*** Opening EXCERPTED RECORDS ***

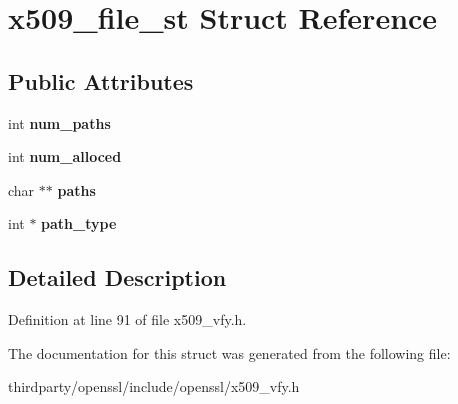 \hypertarget{structx509__file__st}{}\section{x509\+\_\+file\+\_\+st Struct Reference}
\label{structx509__file__st}
\subsection*{Public Attributes}
\begin{DoxyCompactItemize}
\item 
\mbox{\label{structx509__file__st_a625533740392eada26b9522bfc5f563f}} 
int {\bfseries num\+\_\+paths}
\item 
\mbox{\label{structx509__file__st_a74ca798c37b4f0c937d6392d1a06eb97}} 
int {\bfseries num\+\_\+alloced}
\item 
\mbox{\label{structx509__file__st_aa90fe6de68309d7572b7516787bf235f}} 
char $\ast$$\ast$ {\bfseries paths}
\item 
\mbox{\label{structx509__file__st_a2ecd2de35656eb382770bcb7317cb3f4}} 
int $\ast$ {\bfseries path\+\_\+type}
\end{DoxyCompactItemize}


\subsection{Detailed Description}


Definition at line 91 of file x509\+\_\+vfy.\+h.



The documentation for this struct was generated from the following file\+:\begin{DoxyCompactItemize}
\item 
thirdparty/openssl/include/openssl/x509\+\_\+vfy.\+h\end{DoxyCompactItemize}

*** Closing EXCERPTED RECORDS ***

EXERCISE AIM: Could the entries above be returned verbatim, with no pictures included?

SOLUTION TO THE PROBLEM:
 \hypertarget{structx509__file__st}{}\section{x509\+\_\+file\+\_\+st Struct Reference}
\label{structx509__file__st}
\subsection*{Public Attributes}
\begin{DoxyCompactItemize}
\item 
\mbox{\label{structx509__file__st_a625533740392eada26b9522bfc5f563f}} 
int {\bfseries num\+\_\+paths}
\item 
\mbox{\label{structx509__file__st_a74ca798c37b4f0c937d6392d1a06eb97}} 
int {\bfseries num\+\_\+alloced}
\item 
\mbox{\label{structx509__file__st_aa90fe6de68309d7572b7516787bf235f}} 
char $\ast$$\ast$ {\bfseries paths}
\item 
\mbox{\label{structx509__file__st_a2ecd2de35656eb382770bcb7317cb3f4}} 
int $\ast$ {\bfseries path\+\_\+type}
\end{DoxyCompactItemize}


\subsection{Detailed Description}


Definition at line 91 of file x509\+\_\+vfy.\+h.



The documentation for this struct was generated from the following file\+:\begin{DoxyCompactItemize}
\item 
thirdparty/openssl/include/openssl/x509\+\_\+vfy.\+h\end{DoxyCompactItemize}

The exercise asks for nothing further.